▶ _To do_
Which of the lines below hold the word "zero"? Pull each of them out.
*** Opening of Records to process ***
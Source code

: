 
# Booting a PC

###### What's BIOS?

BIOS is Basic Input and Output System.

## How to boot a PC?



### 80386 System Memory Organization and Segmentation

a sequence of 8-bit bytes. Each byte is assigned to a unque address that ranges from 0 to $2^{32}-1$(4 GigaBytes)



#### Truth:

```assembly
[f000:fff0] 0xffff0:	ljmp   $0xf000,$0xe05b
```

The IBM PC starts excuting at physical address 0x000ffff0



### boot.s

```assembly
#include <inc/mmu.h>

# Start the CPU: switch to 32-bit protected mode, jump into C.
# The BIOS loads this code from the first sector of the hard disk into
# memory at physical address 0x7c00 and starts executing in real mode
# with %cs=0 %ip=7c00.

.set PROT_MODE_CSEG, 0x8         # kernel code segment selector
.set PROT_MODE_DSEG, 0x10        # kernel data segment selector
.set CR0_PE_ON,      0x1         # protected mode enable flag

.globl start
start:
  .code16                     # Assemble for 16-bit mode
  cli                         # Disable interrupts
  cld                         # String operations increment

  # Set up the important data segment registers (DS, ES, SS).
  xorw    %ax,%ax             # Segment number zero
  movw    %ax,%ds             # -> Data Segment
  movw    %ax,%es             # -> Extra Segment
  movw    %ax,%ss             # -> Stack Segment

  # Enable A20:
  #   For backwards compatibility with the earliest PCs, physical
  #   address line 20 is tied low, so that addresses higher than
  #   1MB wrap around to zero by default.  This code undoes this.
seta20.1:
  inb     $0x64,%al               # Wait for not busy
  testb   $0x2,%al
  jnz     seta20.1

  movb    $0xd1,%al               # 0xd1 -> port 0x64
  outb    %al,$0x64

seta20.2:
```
*** Close of Records to process ***
*** Opening of Records to process ***
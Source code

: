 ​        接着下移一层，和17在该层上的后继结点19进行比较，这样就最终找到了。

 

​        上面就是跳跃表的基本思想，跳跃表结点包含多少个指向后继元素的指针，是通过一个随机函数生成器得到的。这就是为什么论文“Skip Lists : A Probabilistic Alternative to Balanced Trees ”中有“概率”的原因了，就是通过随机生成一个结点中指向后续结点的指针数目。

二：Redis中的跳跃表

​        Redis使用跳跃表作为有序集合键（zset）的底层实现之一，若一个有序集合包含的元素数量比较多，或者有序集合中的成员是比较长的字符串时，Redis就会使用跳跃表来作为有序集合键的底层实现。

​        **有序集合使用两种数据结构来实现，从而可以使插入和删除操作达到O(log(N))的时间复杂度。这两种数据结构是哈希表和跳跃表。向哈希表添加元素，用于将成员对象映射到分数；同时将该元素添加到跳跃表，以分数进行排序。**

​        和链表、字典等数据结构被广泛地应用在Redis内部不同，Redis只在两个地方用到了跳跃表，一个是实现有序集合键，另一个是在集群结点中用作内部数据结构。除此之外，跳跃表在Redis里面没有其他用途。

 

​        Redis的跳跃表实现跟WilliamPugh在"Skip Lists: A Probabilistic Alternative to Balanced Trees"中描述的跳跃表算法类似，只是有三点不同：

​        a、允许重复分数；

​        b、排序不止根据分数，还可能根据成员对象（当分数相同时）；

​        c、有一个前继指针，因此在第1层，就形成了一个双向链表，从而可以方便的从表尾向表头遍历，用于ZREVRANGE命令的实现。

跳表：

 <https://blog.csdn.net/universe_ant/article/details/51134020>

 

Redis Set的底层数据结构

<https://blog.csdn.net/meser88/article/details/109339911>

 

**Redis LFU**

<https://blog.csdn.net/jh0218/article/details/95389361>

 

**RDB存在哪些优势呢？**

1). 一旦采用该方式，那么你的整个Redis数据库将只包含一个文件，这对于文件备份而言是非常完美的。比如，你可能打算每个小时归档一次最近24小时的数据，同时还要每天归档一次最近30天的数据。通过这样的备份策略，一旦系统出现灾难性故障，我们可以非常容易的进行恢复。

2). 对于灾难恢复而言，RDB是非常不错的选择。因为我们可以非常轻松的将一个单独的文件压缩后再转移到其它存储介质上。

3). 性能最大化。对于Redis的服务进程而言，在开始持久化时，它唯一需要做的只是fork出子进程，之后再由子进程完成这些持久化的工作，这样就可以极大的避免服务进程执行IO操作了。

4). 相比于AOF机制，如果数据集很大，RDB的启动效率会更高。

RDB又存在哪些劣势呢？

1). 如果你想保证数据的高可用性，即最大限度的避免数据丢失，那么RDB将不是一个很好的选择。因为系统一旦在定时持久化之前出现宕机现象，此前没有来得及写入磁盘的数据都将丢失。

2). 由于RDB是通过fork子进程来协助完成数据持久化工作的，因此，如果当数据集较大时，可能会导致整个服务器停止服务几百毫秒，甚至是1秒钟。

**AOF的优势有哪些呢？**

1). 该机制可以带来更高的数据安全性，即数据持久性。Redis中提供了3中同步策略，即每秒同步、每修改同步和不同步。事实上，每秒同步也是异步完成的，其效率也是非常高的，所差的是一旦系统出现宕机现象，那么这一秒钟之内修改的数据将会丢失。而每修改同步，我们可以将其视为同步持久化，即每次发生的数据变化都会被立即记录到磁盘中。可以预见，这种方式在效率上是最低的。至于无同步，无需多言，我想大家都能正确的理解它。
*** Close of Records to process ***
▶ _Written answer_
  xorw    %ax,%ax             # Segment number zero
  #   1MB wrap around to zero by default.  This code undoes this.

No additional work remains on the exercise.